# Cat in Mass for adoption



## dazydaizee (Aug 2, 2009)

Neutered male DSH brown tabby.
9yrs old (still has a lot of good years ahead of him!)
Microchipped (home again). Due for 3 yr rabies vax, can be given prior to adoption.

Lived in his past home for 5 years. The past few months began spraying when there was construction going on in the house. I brought him to my apartment and he has been using the litter box perfectly since. Clearly it is a stress related issue that must be considered by the future owners, and it's important that he's adopted to a home with a low stress environment.

-He HATES large dogs. He will attack them like a lion ambushing prey. He is not a fan of dogs at all, but can become accustomed to a small, docile dog. He does harass my 35lb dog. 
-He gets along great with rabbits, guinea pigs, and other small animals. He used to live with 3 cats, and after a bit of hissing, he will get used to another cat. He's never been aggressive with cats, just needs a little time to adjust when introduced.
-He is EXTREMELY affectionate, friendly, and playful. He is also very vocal. He has a strange obsession with following you into the bathroom watching the toilet flush. 

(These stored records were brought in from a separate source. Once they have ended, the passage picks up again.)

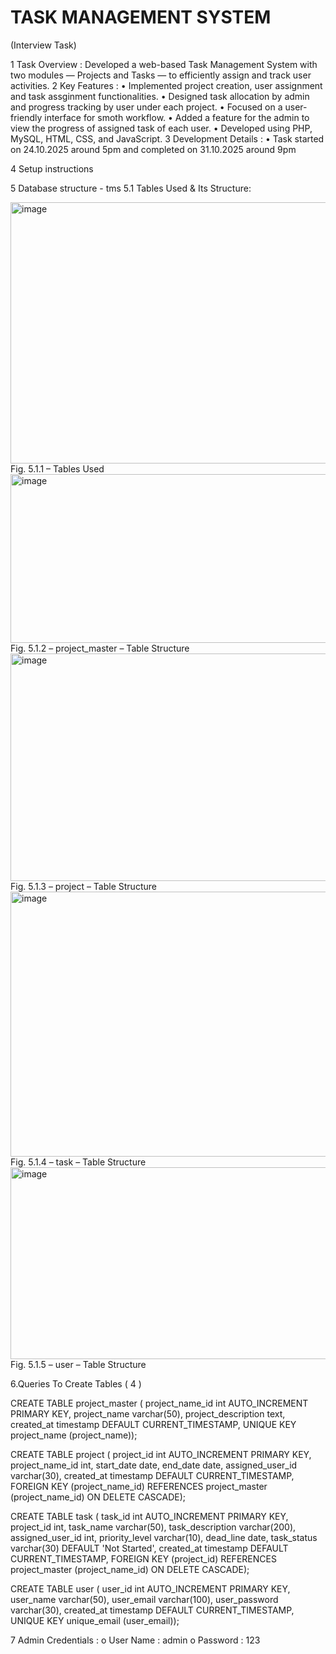 <h1>TASK MANAGEMENT SYSTEM</h1>
(Interview Task)

1 Task Overview :
Developed a web-based Task Management System with two modules — Projects and Tasks — to efficiently assign and track user activities.
2 Key Features :
•	Implemented project creation, user assignment and task assginment functionalities.
•	Designed task allocation by admin and progress tracking by user under each project.
•	Focused on a user-friendly interface for smoth workflow.
•	Added a feature for the admin to view the progress of assigned task of each user.
•	Developed using PHP, MySQL, HTML, CSS, and JavaScript.
3 Development Details :
•	Task started on 24.10.2025 around 5pm and completed on 31.10.2025 around 9pm

4 Setup instructions

5 Database structure - tms
5.1 Tables Used & Its Structure:

<img width="1343" height="418" alt="image" src="https://github.com/user-attachments/assets/dd10029a-befb-4f49-aca0-5e347905384b" />
Fig. 5.1.1 – Tables Used

<img width="1345" height="270" alt="image" src="https://github.com/user-attachments/assets/95e666b0-f36d-43db-87f6-29a8080ed77e" />
Fig. 5.1.2 – project_master – Table Structure

<img width="1309" height="364" alt="image" src="https://github.com/user-attachments/assets/6d421754-7581-4dcf-b1c5-b61d0a3aacf9" />
Fig. 5.1.3 – project – Table Structure

<img width="1340" height="424" alt="image" src="https://github.com/user-attachments/assets/0af09117-8843-484d-a010-6fb9e5401b97" />
Fig. 5.1.4 – task – Table Structure

<img width="1302" height="307" alt="image" src="https://github.com/user-attachments/assets/6e9cb68d-abcd-46c3-9704-dd9093195497" />
Fig. 5.1.5 – user – Table Structure

6.Queries To Create Tables ( 4 )

CREATE TABLE project_master (
  project_name_id int AUTO_INCREMENT PRIMARY KEY,
  project_name varchar(50),
  project_description text,
  created_at timestamp DEFAULT CURRENT_TIMESTAMP,
  UNIQUE KEY project_name (project_name));

CREATE TABLE project (
  project_id int AUTO_INCREMENT PRIMARY KEY,
  project_name_id int,
  start_date date,
  end_date date,
  assigned_user_id varchar(30),
  created_at timestamp DEFAULT CURRENT_TIMESTAMP,
 FOREIGN KEY (project_name_id) REFERENCES project_master (project_name_id) ON DELETE CASCADE);

CREATE TABLE task (
  task_id int AUTO_INCREMENT PRIMARY KEY,
  project_id int,
  task_name varchar(50),
  task_description varchar(200),
  assigned_user_id int,
  priority_level varchar(10),
  dead_line date,
  task_status varchar(30) DEFAULT 'Not Started',
  created_at timestamp DEFAULT CURRENT_TIMESTAMP,
 FOREIGN KEY (project_id) REFERENCES project_master (project_name_id) ON DELETE CASCADE);

CREATE TABLE user (
  user_id int AUTO_INCREMENT PRIMARY KEY,
  user_name varchar(50),
  user_email varchar(100),
  user_password varchar(30),
  created_at timestamp DEFAULT CURRENT_TIMESTAMP,
  UNIQUE KEY unique_email (user_email));

7 Admin Credentials :
o	User Name : admin
o	Password    : 123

Small adoption fee includes his litter box, litter, food dish, food, toys, bed, scratching post, toys.. everything I have for him.
His name is Tyler.

Please email with any questions, for more info, or if you are interested in meeting him. [email protected]
Thank you.

He's currently in Belmont, MA. I will assist with transport if necessary. In fact.. August 23rd, I'll be heading up to Canada for the weekend.. so if you're on the way I could potentially drop him off.


----------